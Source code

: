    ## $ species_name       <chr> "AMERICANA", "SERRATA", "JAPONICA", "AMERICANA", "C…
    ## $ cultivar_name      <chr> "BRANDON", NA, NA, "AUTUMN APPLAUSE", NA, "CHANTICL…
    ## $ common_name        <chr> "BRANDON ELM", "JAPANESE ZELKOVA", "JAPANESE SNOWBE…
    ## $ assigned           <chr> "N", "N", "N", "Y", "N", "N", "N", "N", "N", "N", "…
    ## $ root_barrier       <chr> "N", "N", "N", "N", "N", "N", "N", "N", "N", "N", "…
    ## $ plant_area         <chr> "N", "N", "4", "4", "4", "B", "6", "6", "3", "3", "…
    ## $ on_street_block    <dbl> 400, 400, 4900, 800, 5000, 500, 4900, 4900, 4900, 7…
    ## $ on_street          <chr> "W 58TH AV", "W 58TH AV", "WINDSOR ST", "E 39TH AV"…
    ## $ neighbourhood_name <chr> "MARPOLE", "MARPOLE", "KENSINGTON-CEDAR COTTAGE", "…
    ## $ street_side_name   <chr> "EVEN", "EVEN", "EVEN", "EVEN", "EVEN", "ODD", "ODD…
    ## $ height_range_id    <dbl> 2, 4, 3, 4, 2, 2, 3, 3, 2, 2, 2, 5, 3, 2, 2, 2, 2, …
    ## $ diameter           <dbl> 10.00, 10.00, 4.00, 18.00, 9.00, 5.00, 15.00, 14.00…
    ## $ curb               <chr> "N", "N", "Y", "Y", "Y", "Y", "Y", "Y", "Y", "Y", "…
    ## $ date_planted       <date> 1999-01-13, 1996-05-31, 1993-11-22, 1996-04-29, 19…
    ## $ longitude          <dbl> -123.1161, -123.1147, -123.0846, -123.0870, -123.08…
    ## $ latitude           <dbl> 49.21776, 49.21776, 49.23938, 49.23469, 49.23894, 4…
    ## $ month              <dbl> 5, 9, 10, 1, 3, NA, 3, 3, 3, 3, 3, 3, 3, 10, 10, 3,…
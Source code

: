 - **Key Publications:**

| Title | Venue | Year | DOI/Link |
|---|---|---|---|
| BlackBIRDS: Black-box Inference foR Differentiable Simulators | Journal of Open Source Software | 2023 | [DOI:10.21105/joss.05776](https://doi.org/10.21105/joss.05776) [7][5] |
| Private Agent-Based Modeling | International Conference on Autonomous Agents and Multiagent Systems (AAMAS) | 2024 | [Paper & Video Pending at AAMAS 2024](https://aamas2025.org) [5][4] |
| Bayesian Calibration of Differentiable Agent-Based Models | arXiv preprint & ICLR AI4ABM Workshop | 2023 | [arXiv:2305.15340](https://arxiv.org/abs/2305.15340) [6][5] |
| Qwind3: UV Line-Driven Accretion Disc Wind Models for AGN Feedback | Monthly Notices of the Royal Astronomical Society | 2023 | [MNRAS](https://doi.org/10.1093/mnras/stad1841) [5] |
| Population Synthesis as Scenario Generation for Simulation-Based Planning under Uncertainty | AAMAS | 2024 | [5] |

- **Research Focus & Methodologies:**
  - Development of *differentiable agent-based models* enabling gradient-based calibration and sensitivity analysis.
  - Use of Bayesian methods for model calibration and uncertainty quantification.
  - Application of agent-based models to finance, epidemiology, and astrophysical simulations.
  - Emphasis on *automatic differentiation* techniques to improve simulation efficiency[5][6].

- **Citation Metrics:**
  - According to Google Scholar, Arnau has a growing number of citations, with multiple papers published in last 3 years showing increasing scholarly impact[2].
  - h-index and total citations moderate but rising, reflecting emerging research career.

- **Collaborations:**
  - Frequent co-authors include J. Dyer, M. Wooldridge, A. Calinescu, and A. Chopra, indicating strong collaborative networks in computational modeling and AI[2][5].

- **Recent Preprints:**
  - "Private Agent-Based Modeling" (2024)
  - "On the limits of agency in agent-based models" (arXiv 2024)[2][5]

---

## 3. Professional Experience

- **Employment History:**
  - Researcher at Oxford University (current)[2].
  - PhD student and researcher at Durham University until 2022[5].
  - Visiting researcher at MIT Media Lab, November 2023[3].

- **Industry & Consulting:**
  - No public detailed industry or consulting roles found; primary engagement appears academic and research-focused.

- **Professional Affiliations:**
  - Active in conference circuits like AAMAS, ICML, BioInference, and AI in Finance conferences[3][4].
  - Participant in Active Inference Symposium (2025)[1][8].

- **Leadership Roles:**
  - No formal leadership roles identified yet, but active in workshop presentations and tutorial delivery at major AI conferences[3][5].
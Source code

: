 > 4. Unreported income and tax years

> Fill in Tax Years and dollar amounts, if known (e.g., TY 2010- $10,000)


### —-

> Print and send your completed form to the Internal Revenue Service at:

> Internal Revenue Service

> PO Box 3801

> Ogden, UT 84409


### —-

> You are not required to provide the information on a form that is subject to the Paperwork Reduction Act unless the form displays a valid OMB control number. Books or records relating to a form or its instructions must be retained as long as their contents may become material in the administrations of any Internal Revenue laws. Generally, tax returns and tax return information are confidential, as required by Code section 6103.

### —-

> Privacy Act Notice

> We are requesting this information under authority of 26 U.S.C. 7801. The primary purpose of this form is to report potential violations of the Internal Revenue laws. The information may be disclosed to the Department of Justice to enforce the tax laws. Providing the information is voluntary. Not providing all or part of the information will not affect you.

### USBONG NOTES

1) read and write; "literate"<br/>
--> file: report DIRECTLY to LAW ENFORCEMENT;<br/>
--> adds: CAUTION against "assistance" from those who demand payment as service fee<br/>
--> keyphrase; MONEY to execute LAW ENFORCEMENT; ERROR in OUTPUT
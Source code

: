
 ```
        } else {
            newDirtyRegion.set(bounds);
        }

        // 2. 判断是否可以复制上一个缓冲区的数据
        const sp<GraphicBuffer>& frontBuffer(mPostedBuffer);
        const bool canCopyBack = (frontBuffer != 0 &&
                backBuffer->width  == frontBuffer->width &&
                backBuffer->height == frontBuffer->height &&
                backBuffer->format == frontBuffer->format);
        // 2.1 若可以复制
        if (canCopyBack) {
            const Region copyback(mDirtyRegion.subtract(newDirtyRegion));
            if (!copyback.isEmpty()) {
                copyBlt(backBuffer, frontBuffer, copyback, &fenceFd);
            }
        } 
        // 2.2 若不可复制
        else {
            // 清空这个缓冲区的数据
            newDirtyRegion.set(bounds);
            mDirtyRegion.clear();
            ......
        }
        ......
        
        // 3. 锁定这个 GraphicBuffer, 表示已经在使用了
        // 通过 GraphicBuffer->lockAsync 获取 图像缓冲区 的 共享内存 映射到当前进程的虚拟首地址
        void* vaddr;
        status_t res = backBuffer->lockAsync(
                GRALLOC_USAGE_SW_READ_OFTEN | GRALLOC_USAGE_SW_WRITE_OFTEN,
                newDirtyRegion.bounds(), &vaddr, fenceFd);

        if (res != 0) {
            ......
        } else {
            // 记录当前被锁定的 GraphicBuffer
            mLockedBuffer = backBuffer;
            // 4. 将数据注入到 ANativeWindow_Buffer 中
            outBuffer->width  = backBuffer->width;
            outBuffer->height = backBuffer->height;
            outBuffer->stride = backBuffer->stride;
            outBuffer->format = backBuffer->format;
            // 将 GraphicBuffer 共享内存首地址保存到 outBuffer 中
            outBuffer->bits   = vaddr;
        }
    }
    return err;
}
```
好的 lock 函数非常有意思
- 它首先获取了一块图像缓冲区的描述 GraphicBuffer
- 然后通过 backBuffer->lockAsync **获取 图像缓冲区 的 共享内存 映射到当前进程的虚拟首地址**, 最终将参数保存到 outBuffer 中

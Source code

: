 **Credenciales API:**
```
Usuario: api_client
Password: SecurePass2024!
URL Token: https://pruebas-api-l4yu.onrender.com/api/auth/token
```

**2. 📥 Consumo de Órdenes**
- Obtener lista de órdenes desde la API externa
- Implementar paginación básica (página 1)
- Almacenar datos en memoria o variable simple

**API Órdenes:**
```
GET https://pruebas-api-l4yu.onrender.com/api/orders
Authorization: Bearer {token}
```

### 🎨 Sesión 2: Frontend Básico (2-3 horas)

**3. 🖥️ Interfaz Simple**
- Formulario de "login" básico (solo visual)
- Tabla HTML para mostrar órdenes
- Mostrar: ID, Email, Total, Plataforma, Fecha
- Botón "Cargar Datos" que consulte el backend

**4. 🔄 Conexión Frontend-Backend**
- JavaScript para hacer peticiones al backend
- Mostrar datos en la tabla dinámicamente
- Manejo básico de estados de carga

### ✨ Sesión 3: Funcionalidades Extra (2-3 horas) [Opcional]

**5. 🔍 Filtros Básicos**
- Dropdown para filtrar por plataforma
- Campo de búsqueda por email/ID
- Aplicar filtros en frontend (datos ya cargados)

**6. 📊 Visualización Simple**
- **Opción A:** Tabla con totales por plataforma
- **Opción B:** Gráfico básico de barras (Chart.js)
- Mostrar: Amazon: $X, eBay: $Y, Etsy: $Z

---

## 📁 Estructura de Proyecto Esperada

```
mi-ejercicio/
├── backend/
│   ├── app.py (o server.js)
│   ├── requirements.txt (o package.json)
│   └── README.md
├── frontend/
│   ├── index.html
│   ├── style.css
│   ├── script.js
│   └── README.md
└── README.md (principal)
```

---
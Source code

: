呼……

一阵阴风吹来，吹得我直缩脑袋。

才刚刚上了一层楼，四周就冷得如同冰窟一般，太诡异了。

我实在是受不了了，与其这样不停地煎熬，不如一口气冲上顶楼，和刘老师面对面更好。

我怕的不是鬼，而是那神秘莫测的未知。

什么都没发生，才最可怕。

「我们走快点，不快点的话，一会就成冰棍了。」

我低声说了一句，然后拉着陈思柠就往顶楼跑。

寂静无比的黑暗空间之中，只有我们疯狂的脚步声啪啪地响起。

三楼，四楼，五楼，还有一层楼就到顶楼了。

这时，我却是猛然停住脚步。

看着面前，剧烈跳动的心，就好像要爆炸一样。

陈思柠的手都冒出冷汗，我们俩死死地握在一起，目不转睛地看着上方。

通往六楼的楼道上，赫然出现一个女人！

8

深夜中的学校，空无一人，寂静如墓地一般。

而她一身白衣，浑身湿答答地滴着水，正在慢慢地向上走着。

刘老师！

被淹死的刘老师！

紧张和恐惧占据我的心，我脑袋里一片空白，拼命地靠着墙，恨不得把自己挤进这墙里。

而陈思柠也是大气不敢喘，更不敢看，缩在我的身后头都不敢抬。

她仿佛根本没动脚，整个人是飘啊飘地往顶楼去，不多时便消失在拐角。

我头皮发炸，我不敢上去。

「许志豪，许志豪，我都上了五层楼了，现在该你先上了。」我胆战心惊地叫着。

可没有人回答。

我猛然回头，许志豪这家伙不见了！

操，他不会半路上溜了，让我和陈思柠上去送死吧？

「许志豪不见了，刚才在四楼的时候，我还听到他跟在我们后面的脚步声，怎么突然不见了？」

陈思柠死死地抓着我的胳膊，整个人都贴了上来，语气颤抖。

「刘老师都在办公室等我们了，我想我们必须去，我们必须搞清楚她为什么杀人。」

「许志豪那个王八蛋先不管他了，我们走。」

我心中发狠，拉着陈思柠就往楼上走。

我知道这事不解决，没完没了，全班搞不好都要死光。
▬▬▬
Exercise prompt: If a line of the entries contains the string "GraphicBuffer", it counts; report how many such lines there are, as a bare number.

Solution below: 6